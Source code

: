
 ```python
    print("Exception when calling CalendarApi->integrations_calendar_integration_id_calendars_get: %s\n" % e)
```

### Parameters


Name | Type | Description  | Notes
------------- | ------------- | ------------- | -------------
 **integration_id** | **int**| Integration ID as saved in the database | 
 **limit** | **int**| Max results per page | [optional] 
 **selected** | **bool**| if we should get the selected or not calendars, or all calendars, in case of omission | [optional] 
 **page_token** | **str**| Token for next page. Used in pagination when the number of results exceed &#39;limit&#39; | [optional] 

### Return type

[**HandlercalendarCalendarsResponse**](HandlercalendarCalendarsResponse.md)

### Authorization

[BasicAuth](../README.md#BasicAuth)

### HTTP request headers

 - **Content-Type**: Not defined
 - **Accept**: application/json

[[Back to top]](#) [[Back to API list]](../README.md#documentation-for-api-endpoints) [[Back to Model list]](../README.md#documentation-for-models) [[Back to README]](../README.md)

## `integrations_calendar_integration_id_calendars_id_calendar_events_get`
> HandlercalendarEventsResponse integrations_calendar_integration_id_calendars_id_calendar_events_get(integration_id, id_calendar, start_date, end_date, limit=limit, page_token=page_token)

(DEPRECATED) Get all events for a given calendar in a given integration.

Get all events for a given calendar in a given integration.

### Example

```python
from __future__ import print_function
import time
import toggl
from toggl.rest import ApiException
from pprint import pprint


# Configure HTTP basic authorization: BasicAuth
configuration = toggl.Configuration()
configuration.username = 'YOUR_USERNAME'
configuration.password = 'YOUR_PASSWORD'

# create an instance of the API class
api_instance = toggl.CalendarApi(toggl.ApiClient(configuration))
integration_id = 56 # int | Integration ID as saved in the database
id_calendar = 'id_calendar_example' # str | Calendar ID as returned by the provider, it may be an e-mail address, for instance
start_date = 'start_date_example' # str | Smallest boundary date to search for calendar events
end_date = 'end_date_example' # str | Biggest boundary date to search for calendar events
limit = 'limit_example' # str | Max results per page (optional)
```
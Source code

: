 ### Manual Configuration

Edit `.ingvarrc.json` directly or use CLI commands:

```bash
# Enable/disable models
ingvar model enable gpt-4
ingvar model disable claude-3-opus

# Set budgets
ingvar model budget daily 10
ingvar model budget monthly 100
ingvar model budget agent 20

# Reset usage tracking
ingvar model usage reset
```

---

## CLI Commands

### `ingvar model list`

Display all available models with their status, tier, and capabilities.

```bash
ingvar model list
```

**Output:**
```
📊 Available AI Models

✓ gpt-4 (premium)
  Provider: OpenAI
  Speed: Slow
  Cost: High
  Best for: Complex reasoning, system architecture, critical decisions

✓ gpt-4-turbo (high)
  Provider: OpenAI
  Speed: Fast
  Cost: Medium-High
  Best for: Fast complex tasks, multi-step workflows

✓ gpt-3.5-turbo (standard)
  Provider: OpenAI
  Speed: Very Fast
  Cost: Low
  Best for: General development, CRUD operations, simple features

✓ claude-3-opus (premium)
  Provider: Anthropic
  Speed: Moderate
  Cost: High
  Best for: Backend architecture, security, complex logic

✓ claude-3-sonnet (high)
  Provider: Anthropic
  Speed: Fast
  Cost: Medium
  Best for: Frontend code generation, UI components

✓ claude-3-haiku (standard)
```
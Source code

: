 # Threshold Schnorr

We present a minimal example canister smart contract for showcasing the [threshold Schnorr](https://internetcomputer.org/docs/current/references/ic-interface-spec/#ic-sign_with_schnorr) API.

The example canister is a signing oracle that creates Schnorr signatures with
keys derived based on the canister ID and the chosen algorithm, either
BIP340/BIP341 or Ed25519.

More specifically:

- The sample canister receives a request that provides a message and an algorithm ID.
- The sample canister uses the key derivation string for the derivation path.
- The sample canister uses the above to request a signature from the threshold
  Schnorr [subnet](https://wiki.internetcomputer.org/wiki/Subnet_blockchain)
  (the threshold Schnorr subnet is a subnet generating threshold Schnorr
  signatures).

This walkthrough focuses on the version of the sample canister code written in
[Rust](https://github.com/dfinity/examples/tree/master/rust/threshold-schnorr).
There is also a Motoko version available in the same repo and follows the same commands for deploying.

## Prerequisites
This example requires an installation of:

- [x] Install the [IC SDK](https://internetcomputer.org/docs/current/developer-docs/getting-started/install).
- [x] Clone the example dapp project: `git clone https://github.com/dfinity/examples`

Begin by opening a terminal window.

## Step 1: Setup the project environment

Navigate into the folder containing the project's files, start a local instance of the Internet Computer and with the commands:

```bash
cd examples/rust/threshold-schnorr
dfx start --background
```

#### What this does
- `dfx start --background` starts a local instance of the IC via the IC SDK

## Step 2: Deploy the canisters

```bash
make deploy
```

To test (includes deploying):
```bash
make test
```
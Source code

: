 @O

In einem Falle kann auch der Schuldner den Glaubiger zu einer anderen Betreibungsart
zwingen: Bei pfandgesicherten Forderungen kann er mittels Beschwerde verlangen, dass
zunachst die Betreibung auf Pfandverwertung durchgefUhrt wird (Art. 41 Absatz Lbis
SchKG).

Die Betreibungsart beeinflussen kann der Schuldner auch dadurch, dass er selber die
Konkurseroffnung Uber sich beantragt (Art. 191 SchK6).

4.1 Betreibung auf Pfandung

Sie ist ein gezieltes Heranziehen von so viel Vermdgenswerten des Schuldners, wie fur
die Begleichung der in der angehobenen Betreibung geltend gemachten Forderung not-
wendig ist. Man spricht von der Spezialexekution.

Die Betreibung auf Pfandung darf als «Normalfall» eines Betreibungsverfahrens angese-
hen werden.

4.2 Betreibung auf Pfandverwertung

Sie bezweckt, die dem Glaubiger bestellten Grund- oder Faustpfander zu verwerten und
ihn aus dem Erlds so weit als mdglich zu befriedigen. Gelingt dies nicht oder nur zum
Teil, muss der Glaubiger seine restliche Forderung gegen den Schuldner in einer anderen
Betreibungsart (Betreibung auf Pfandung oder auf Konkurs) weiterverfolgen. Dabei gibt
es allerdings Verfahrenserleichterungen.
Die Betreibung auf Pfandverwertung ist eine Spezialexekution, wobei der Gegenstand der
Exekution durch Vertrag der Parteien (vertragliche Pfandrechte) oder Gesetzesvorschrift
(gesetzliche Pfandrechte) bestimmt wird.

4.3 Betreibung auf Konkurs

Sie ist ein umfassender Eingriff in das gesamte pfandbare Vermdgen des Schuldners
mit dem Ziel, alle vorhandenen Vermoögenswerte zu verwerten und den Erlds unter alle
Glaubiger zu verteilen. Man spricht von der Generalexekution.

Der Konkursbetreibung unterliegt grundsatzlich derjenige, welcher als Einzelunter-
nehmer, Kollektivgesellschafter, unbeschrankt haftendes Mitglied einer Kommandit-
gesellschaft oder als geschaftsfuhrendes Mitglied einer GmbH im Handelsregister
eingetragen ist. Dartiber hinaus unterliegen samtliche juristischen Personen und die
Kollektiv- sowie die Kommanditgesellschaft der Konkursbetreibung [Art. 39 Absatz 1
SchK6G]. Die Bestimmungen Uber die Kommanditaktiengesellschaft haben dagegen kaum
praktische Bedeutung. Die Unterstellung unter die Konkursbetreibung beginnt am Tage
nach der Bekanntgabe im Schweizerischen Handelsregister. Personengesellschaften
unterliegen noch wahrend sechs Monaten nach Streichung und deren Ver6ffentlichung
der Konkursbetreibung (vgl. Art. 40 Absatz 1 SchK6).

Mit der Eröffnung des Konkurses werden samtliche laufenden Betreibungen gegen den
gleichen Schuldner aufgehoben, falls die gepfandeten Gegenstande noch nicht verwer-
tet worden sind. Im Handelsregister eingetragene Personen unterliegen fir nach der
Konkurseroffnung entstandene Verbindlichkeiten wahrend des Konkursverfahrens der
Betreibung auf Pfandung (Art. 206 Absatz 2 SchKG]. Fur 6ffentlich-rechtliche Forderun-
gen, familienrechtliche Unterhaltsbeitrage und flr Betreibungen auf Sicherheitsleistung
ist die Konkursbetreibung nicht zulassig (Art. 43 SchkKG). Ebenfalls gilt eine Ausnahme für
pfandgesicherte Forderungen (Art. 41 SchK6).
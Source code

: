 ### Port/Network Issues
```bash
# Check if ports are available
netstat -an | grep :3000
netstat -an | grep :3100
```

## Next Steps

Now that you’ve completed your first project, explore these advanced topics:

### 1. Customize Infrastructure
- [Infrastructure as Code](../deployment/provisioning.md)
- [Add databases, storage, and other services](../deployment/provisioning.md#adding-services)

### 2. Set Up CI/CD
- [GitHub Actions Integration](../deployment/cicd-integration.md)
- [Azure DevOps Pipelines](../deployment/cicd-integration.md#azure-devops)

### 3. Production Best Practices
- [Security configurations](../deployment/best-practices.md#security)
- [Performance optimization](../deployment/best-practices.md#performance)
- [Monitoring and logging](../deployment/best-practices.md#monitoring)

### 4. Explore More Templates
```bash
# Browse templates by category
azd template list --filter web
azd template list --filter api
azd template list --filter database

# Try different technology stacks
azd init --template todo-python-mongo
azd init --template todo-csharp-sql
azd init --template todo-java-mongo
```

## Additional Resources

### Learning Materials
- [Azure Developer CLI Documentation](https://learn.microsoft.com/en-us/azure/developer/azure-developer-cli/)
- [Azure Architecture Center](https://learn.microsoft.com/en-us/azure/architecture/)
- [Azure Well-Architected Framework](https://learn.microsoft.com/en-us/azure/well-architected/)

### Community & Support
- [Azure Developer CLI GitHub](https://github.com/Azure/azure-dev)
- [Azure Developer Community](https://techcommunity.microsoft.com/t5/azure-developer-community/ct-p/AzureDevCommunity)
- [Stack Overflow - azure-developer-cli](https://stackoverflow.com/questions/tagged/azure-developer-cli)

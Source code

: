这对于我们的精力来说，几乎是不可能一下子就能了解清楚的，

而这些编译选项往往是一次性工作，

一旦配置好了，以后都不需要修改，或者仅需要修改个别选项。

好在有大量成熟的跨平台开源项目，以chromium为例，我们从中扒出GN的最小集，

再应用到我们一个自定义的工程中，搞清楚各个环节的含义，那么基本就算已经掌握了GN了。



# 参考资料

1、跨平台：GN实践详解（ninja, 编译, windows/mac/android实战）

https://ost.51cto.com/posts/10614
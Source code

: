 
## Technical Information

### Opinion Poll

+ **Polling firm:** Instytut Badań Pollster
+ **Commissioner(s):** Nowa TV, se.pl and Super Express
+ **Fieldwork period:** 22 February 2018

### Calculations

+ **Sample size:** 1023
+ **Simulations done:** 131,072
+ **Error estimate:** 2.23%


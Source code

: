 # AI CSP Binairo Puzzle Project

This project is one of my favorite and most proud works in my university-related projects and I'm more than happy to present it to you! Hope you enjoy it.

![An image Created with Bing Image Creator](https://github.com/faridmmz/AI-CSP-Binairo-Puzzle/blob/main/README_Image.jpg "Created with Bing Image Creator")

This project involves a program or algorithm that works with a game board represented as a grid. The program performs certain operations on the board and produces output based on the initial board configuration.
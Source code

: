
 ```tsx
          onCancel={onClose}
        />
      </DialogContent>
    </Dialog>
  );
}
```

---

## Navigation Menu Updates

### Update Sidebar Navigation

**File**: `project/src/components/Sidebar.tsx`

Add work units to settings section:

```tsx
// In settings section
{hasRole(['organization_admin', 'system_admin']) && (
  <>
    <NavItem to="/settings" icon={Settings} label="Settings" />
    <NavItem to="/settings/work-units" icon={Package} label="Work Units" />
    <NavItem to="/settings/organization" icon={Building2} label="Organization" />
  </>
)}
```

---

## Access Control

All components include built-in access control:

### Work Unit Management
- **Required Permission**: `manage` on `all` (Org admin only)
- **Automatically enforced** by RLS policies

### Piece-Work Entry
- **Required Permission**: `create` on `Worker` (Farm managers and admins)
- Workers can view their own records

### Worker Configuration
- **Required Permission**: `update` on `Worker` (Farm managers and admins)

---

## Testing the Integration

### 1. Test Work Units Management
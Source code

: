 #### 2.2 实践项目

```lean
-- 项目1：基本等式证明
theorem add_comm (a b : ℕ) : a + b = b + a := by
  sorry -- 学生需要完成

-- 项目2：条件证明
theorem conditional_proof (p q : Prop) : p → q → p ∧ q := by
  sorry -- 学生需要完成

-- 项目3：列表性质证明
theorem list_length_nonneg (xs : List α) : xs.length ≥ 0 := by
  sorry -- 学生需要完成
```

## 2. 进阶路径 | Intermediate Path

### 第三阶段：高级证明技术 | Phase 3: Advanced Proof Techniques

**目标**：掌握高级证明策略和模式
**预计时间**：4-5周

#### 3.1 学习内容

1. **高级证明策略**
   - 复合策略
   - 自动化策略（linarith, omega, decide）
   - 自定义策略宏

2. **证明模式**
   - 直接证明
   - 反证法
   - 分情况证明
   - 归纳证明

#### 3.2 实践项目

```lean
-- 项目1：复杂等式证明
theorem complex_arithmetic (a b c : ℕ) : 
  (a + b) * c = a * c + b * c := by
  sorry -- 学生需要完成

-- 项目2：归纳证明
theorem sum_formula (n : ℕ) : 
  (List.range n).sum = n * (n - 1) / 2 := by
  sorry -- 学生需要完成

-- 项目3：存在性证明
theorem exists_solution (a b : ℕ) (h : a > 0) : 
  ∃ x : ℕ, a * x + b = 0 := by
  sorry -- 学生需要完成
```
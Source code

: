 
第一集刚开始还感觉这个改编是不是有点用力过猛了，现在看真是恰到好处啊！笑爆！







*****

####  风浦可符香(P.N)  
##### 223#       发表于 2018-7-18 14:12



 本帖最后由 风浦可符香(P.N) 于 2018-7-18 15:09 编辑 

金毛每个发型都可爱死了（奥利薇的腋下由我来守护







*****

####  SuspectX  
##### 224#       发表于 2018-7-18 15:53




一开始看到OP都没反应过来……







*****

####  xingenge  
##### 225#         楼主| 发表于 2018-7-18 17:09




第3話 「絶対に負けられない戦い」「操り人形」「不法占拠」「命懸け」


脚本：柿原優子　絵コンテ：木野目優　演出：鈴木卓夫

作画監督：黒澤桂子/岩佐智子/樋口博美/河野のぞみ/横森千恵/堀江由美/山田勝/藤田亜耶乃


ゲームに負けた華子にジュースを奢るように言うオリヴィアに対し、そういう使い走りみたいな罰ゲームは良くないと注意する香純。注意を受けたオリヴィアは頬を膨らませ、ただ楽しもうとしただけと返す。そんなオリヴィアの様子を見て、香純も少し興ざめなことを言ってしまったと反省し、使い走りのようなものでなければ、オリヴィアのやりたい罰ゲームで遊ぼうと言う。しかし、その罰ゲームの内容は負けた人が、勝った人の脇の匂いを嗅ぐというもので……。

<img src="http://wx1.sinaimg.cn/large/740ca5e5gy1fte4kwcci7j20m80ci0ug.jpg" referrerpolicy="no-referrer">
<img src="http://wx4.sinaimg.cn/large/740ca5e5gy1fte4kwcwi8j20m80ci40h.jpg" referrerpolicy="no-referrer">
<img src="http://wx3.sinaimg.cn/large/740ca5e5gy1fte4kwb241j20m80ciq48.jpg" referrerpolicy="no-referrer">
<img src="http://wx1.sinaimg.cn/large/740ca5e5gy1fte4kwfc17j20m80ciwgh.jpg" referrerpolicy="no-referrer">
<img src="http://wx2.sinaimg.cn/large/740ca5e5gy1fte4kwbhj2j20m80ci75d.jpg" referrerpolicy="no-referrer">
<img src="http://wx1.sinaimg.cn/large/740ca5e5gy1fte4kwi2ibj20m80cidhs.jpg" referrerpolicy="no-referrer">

Assignment:
Show me all lines in the records that contain "SchKG".

Answer to the exercise:
SchKG).
Betreibung auf Pfandung (Art. 206 Absatz 2 SchKG]. Fur 6ffentlich-rechtliche Forderun-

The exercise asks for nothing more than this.